Friday, January 3, 2014

Sad sequel for Shields families


Sad sequel for Shields families of first attack on British mainland in December, 1914


On the 16th December, 1914 a substantial German naval force set out across the North Sea to test the Royal Navy’s response to their movement and to carry out a number of raids on North Sea coastal towns. An earlier attack on Great Yarmouth had been ineffective but this later incursion along the east coast was to prove more devastating, and an embarrassment for the Admiralty.

After separating as they crossed the Dogger Bank area, one element of the German raiders approached Scarborough, where a relatively unimportant seaside town was subjected to a bombardment which killed several people and caused damage to a number of significant buildings, including the Grand Hotel. The effect however was more psychological – here was an enemy able to penetrate the defensive cordon of the Royal Navy which ‘had ruled the waves’ for one hundred years.

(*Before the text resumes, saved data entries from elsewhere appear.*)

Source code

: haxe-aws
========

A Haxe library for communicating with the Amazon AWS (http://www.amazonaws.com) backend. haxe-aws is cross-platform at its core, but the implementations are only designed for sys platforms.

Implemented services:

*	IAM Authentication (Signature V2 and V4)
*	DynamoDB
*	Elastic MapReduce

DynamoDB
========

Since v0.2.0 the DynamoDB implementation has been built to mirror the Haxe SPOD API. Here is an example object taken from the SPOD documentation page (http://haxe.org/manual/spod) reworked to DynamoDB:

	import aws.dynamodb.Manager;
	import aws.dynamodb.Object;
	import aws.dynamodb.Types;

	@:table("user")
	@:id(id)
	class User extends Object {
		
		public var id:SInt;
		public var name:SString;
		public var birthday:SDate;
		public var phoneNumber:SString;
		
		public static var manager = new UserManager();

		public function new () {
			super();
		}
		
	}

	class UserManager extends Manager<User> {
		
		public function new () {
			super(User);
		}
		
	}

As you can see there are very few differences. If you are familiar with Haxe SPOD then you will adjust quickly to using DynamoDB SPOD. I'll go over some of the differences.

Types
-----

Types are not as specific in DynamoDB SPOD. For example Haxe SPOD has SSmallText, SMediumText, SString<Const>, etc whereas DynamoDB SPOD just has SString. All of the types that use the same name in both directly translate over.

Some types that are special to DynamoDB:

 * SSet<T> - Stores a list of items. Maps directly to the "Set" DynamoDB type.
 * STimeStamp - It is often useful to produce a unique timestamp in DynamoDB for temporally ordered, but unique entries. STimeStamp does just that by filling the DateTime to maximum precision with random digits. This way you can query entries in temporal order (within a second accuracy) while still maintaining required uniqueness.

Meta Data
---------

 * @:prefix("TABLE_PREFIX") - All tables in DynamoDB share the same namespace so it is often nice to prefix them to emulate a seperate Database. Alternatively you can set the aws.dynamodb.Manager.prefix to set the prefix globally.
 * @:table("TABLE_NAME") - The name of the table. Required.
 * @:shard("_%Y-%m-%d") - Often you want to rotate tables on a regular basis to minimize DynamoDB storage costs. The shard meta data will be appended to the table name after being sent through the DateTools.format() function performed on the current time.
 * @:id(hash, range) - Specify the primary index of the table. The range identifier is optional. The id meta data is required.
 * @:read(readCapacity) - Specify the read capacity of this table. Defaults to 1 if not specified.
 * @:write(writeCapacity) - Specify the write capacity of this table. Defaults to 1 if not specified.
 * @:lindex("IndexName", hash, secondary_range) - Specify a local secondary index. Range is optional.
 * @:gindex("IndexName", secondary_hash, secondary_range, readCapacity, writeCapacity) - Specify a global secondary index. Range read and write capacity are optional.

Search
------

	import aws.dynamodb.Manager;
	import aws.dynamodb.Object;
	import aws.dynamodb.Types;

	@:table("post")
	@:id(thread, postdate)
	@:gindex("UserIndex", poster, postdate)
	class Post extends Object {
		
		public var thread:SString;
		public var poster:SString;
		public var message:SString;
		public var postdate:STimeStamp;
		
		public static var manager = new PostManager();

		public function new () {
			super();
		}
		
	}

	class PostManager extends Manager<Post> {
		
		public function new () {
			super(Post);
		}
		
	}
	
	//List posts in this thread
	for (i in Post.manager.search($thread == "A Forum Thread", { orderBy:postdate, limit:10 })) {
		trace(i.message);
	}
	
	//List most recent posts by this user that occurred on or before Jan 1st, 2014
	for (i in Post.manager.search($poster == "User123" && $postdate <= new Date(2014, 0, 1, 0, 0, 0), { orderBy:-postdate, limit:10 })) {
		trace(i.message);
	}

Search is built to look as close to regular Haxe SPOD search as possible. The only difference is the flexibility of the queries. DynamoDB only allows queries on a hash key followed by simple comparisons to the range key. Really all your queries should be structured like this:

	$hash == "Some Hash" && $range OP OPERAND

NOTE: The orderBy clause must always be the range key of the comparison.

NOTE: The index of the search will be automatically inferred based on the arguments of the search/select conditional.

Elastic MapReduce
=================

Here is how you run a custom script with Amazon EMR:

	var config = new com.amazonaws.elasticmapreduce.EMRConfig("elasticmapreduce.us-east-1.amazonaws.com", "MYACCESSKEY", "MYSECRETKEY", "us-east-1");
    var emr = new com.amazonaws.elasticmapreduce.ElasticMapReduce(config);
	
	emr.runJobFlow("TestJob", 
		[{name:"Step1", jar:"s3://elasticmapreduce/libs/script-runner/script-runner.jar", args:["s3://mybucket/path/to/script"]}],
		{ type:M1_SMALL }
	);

The more significant target in military terms was Hartlepool, and while the ability to decode German signals meant the navy was aware of an approaching incursion by the the second substantial German force, the response from the land and naval defences of the town was to prove ineffective.

The Hartlepool attack killed 86 civilians and injured 424. Seven soldiers were killed and 14 injured from the garrison at the Heugh and harbour batteries – the first British soldiers to be killed on the UK mainland in the war. 1,150 shells were fired at the town, striking targets including the steelworks, gasworks, railways, seven churches and 300 houses. As in Scarborough to the south, people fled the town by road and attempted to do so by train. Retaliatory fire from the British forces killed eight German sailors and 12 were wounded At 08:50, the German ships departed, the British naval forces at Hartlepool had been unable to engage the enemy for reasons of size and range.

As a subsidiary part of this probing mission the German Light Cruiser Kolberg, part of the force attacking Scarborough, had laid a field of mines off the Yorkshire coast near to Flamborough Head which over the coming months was to cause the loss of several ships which disappeared without trace after setting off from North East ports for the south.

The ss Glenmorven left the Tyne on Boxing Day, 1914 and was lost with all hands – presumed to have struck a mine laid by the Kolberg. Crew members lost and connected to North Shields were William Bower aged 17 of Coburg Street, John Roberston aged 46 (born in Ceylon) whose address was given as Albert Edward Dock, John Todd aged 17, until recently an inmate of the TS Wellesley, who had been born in Morpeth and lastly Julius Charles Wedderkopp aged 44, a Steward on the ship who was born in Copenhagen and lived at Linskill Street with his wife Winifred (nee Nicholson).
The wide-ranging of origins of these four men is indicative of the very cosmopolitan and transient nature of the population of North Shields at that time. Tracing their histories is very difficult - any information relatives can provide is vital to the work of the project.